The ruling of the court was manifestly correct. There was no proof that the policies referred to were in Liverpool, for all that the witness Bowen said was that he was informed they were there; and as to the copy which Phillips refused to attach to his deposition, all the evidence in regard to its identity is that Phillips said to the witness Bowen that such copy was a copy of the marine policy which had been issued on the cotton. This was, all of it, only hearsay evidence.

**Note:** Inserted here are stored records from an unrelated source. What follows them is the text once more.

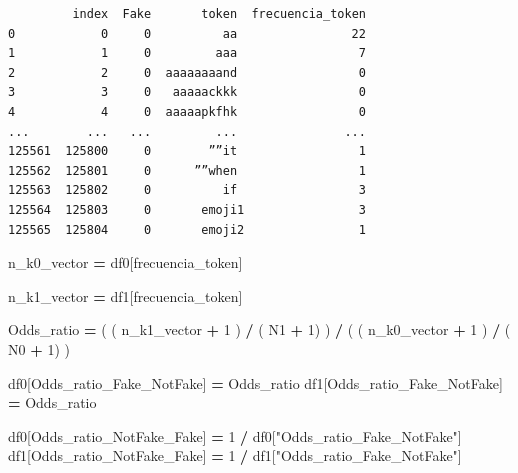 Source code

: \documentclass[
  11pt,
  a4paper,
]{article}
\newenvironment{Shaded}{\begin{snugshade}}{\end{snugshade}}
\newcommand{\DecValTok}[1]{\textcolor[rgb]{0.00,0.00,0.81}{#1}}
\newcommand{\NormalTok}[1]{#1}
\newcommand{\OperatorTok}[1]{\textcolor[rgb]{0.81,0.36,0.00}{\textbf{#1}}}
\newcommand{\StringTok}[1]{\textcolor[rgb]{0.31,0.60,0.02}{#1}}
\begin{document}
\begin{verbatim}
         index  Fake       token  frecuencia_token
0            0     0          aa                22
1            1     0         aaa                 7
2            2     0  aaaaaaaand                 0
3            3     0   aaaaackkk                 0
4            4     0  aaaaapkfhk                 0
...        ...   ...         ...               ...
125561  125800     0        ””it                 1
125562  125801     0      ””when                 1
125563  125802     0          if                 3
125564  125803     0       emoji1                3
125565  125804     0       emoji2                1
\end{verbatim}

\begin{Shaded}
\begin{Highlighting}[]

\NormalTok{n\_k0\_vector }\OperatorTok{=}\NormalTok{ df0[}\StringTok{\textquotesingle{}frecuencia\_token\textquotesingle{}}\NormalTok{]}

\NormalTok{n\_k1\_vector }\OperatorTok{=}\NormalTok{ df1[}\StringTok{\textquotesingle{}frecuencia\_token\textquotesingle{}}\NormalTok{]}


\NormalTok{Odds\_ratio }\OperatorTok{=}\NormalTok{ ( ( n\_k1\_vector }\OperatorTok{+} \DecValTok{1}\NormalTok{ ) }\OperatorTok{/}\NormalTok{ ( N1 }\OperatorTok{+} \DecValTok{1}\NormalTok{) ) }\OperatorTok{/}\NormalTok{ ( ( n\_k0\_vector }\OperatorTok{+} \DecValTok{1}\NormalTok{ ) }\OperatorTok{/}\NormalTok{ ( N0 }\OperatorTok{+} \DecValTok{1}\NormalTok{) )}
\end{Highlighting}
\end{Shaded}

\begin{Shaded}
\begin{Highlighting}[]
\NormalTok{df0[}\StringTok{\textquotesingle{}Odds\_ratio\_Fake\_NotFake\textquotesingle{}}\NormalTok{] }\OperatorTok{=}\NormalTok{ Odds\_ratio  }
\NormalTok{df1[}\StringTok{\textquotesingle{}Odds\_ratio\_Fake\_NotFake\textquotesingle{}}\NormalTok{] }\OperatorTok{=}\NormalTok{ Odds\_ratio  }

\NormalTok{df0[}\StringTok{\textquotesingle{}Odds\_ratio\_NotFake\_Fake\textquotesingle{}}\NormalTok{] }\OperatorTok{=} \DecValTok{1} \OperatorTok{/}\NormalTok{ df0[}\StringTok{"Odds\_ratio\_Fake\_NotFake"}\NormalTok{] }
\NormalTok{df1[}\StringTok{\textquotesingle{}Odds\_ratio\_NotFake\_Fake\textquotesingle{}}\NormalTok{] }\OperatorTok{=} \DecValTok{1} \OperatorTok{/}\NormalTok{ df1[}\StringTok{"Odds\_ratio\_Fake\_NotFake"}\NormalTok{]  }
\end{Highlighting}
\end{Shaded}
\end{document}
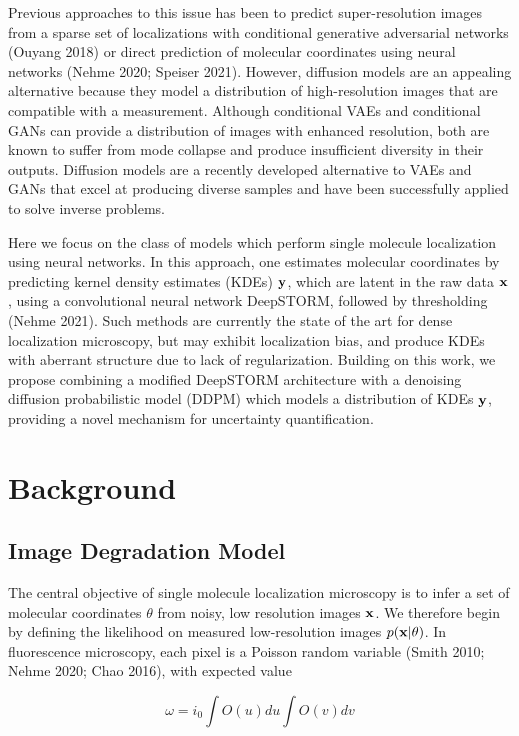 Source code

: \documentclass{article}
\begin{document}
Previous approaches to this issue has been to predict super-resolution images from a sparse set of localizations with conditional generative adversarial networks (Ouyang 2018) or direct prediction of molecular coordinates using neural networks (Nehme 2020; Speiser 2021). However, diffusion models are an appealing alternative because they model a distribution of high-resolution images that are compatible with a measurement. Although conditional VAEs and conditional GANs can provide a distribution of images with enhanced resolution, both are known to suffer from mode collapse and produce insufficient diversity in their outputs. Diffusion models are a recently developed alternative to VAEs and GANs that excel at producing diverse samples and have been successfully applied to solve inverse problems. 

Here we focus on the class of models which perform single molecule localization using neural networks. In this approach, one estimates molecular coordinates by predicting kernel density estimates (KDEs) $\bold{y}$, which are latent in the raw data $\bold{x}$, using a convolutional neural network DeepSTORM, followed by thresholding (Nehme 2021). Such methods are currently the state of the art for dense localization microscopy, but may exhibit localization bias, and produce KDEs with aberrant structure due to lack of regularization. Building on this work, we propose combining a modified DeepSTORM architecture with a denoising diffusion probabilistic model (DDPM) which models a distribution of KDEs $\bold{y}$, providing a novel mechanism for uncertainty quantification. 

\section{Background}

\subsection{Image Degradation Model}

The central objective of single molecule localization microscopy is to infer a set of molecular coordinates $\theta$ from noisy, low resolution images $\bold{x}$. We therefore begin by defining the likelihood on measured low-resolution images $p(\bold{x}|\theta)$. In fluorescence microscopy, each pixel is a Poisson random variable (Smith 2010; Nehme 2020; Chao 2016), with expected value

\begin{equation}
\omega = i_{0}\int O(u)du\int O(v)dv
\end{equation}
\end{document}
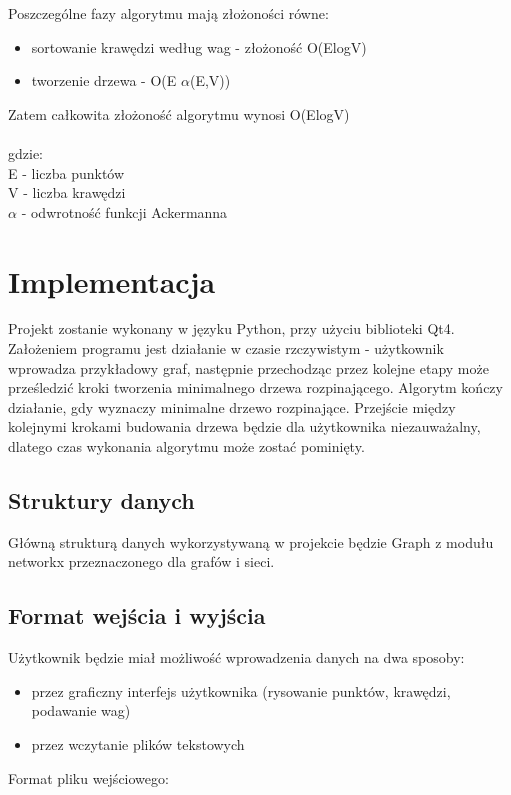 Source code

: \documentclass[paper=a4, fontsize=11pt]{scrartcl} %
\numberwithin{equation}{section} %
\numberwithin{figure}{section} %
\numberwithin{table}{section} %
\begin{document}
Poszczególne fazy algorytmu mają złożoności równe:
\begin{itemize}
	\item sortowanie krawędzi według wag - złożoność O(ElogV)
	\item tworzenie drzewa - O(E $\alpha$(E,V))
\end{itemize}
Zatem całkowita złożoność algorytmu wynosi O(ElogV) \\ \\
gdzie: \\ E - liczba punktów \\
V - liczba krawędzi \\
$\alpha$ - odwrotność funkcji Ackermanna


\section{Implementacja}

Projekt zostanie wykonany w języku Python, przy użyciu biblioteki Qt4. Założeniem programu jest działanie w czasie rzczywistym - użytkownik wprowadza przykładowy graf, następnie przechodząc przez kolejne etapy może prześledzić kroki tworzenia minimalnego drzewa rozpinającego. Algorytm kończy działanie, gdy wyznaczy minimalne drzewo rozpinające.
Przejście między kolejnymi krokami budowania drzewa będzie dla użytkownika niezauważalny, dlatego  czas wykonania algorytmu może zostać pominięty.

\subsection{Struktury danych}

Główną strukturą danych wykorzystywaną w projekcie będzie Graph z modułu networkx przeznaczonego dla grafów i sieci.

\subsection{Format wejścia i wyjścia}

Użytkownik będzie miał możliwość wprowadzenia danych na dwa sposoby:

\begin{itemize}
\item przez graficzny interfejs użytkownika (rysowanie punktów, krawędzi, podawanie wag)
\item przez wczytanie plików tekstowych
\end{itemize}

Format pliku wejściowego:
\end{document}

(7) The court was requested by the defendant to instruct the jury as follows: "As this action is brought solely on behalf of the railroad companies on account of liability incurred through carelessness of the agents and servants of the companies, no cause of action accrued against the defendant until the actual payment by said companies of damages on account of the alleged fire, and the recovery cannot be greater than the value, on November 14, 1887, at Little Rock, of the cotton so burned and paid for — nor greater than the sum paid by the railroad companies — that is, if they have paid more than the value of the cotton they cannot recover the excess from the defendant; if they have paid less than the value, they can recover only to the extent of the payment." The court refused to give that instruction, and defendant excepted. This is alleged as error. It is urged that the Memphis and Little Rock Railroad Company has never paid any damages, and that the Missouri Pacific Railway Company had not paid any when this suit was commenced; and it is contended that no cause of action accrues, in a case of that kind, until payment of the damages by the railroad companies is made.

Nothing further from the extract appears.